DVD Alternatives to This Weekend’s Theatrical Offerings

We know how it is: You’d like to go to the movies this weekend, but you’re dying to witness firsthand some of the ghostly spooking action your camcorder keeps picking up. So stay home and rent some movies instead. And when someone asks you on Monday, “Hey, did you see Paranormal Activity 2 this weekend?” you can say, “In the flesh.”

INSTEAD OF: Paranormal Activity 2, in which more regular folks in an ordinary suburban house are haunted by supernatural visitors while some cheap camcorders spy on it all for your entertainment…

WATCH: Paranormal Activity (2009), of course, the movie that started it all by reproducing the gotcha thrills of a carnival funhouse — boo! — without even the bonus visceral experience of being jostled around in a bumper-car ride. Or go with a classic haunted-house flick, such as Poltergeist (1982), and discover all sorts of bad things that can happen when you build your suburban tract home on an old Indian burial ground. Or try The Amityville Horror (1979), exaggerated based upon a true story of a Long Island home beset by spooky occurrences after a family is massacred there by one of its own. For more from director Tod Williams, an unlikely helmer for a flick like this, see his The Door in the Floor (2004), which sounds like it could be a horror movie, but is actually about a family falling apart in metaphysical ways; it’s based on a John Irving novel, so the bloodletting is no more than figurative.

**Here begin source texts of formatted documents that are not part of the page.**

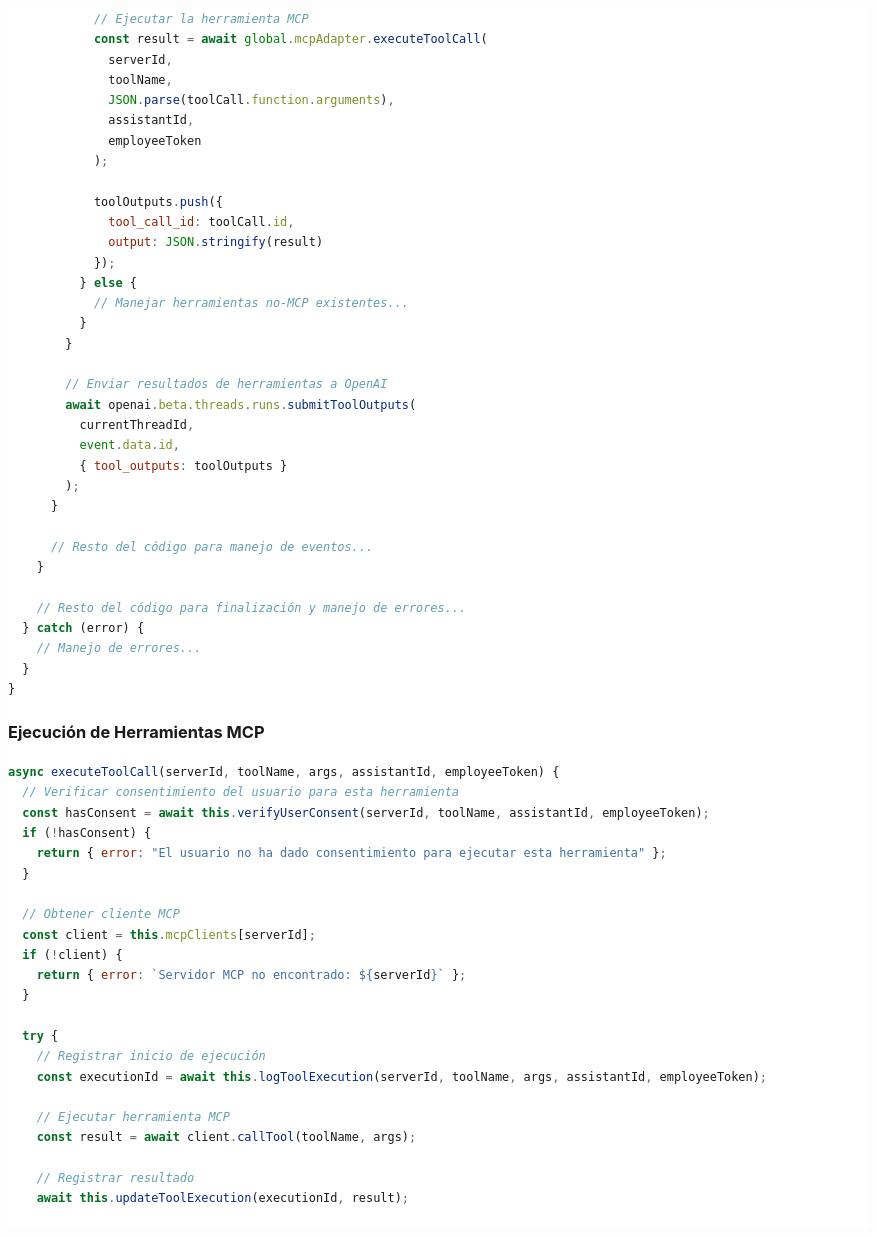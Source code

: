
 ```javascript
            // Ejecutar la herramienta MCP
            const result = await global.mcpAdapter.executeToolCall(
              serverId, 
              toolName, 
              JSON.parse(toolCall.function.arguments),
              assistantId,
              employeeToken
            );
            
            toolOutputs.push({
              tool_call_id: toolCall.id,
              output: JSON.stringify(result)
            });
          } else {
            // Manejar herramientas no-MCP existentes...
          }
        }
        
        // Enviar resultados de herramientas a OpenAI
        await openai.beta.threads.runs.submitToolOutputs(
          currentThreadId,
          event.data.id,
          { tool_outputs: toolOutputs }
        );
      }
      
      // Resto del código para manejo de eventos...
    }
    
    // Resto del código para finalización y manejo de errores...
  } catch (error) {
    // Manejo de errores...
  }
}
```

### Ejecución de Herramientas MCP

```javascript
async executeToolCall(serverId, toolName, args, assistantId, employeeToken) {
  // Verificar consentimiento del usuario para esta herramienta
  const hasConsent = await this.verifyUserConsent(serverId, toolName, assistantId, employeeToken);
  if (!hasConsent) {
    return { error: "El usuario no ha dado consentimiento para ejecutar esta herramienta" };
  }
  
  // Obtener cliente MCP
  const client = this.mcpClients[serverId];
  if (!client) {
    return { error: `Servidor MCP no encontrado: ${serverId}` };
  }
  
  try {
    // Registrar inicio de ejecución
    const executionId = await this.logToolExecution(serverId, toolName, args, assistantId, employeeToken);
    
    // Ejecutar herramienta MCP
    const result = await client.callTool(toolName, args);
    
    // Registrar resultado
    await this.updateToolExecution(executionId, result);
    
```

INSTEAD OF: Hereafter, in which Matt Damon sees dead people, but doesn’t want to, is on a collision course with a French woman (Cecile De France) and a British boy who have also had a taste of the afterlife…

WATCH: The Sixth Sense (1999), in which Bruce Willis‘ child psychologist helps a young Haley Joel Osment cope with his ability to talk to dead people. For more of Matt Damon navigating realms of grief, check out Syriana (2005), in which the death of his little boy paves the way for a high-priced oil deal. For more of the fantastic Cecile De France, who’s mostly known in her homeland of France, don’t miss the shocking High Tension (2003), a slasher film with more of a twist than most. If you need more of director Clint Eastwood in sentimental mode, go with his gauzy romance, The Bridges of Madison County (1995), in which he also stars as a photographer who has a brief, intense affair with a lonely housewife (Meryl Streep).

That’s it for wide releases this week, and sadly, some of the best limited releases are actually losing screens today. Since chances are getting worse that you’ll be able to see either of these next two on a big screen, DVD alternatives are your only options.

INSTEAD OF: Buried, in which Ryan Reynolds‘ contractor in Iraq wakes up in a coffin with nothing but a Zippo and a cell phone for company, and learns that his captors want a ridiculous ransom to release him…

WATCH: The Vanishing (1988) — the French/Dutch original, not the pallid American remake — about a man who searches for years for his missing girlfriend; the film reveals much, at the same time, about the man who kidnapped her, and why he subjected her to an ordeal not unsimilar to that of Buried. For another flick about being trapped without all the claustrophobia, don’t miss Phone Booth (2002), in which Colin Farrell must not hang up the communications device in the titular enclosure, lest he be shot by the man tormenting him. The cell phone as lifeline trope plays out remarkably well, too, in Cellular (2004), in which Kim Basinger‘s kidnap victim doesn’t know where she is but is able to talk to Chris Evans, and solicit his help, via the remains of a mobile phone. For more of Ryan Reynolds in indie mode, see The Nines (2007), in which he plays three different roles in what could be considered alternate universes; there’s a bit with a cell phone, too.

INSTEAD OF: Never Let Me Go, in which Keira Knightley, Carey Mulligan, and Andrew Garfield are childhood friends destined to be organ donors in a dystopic parallel England where such things are a matter of bureaucracy and custom…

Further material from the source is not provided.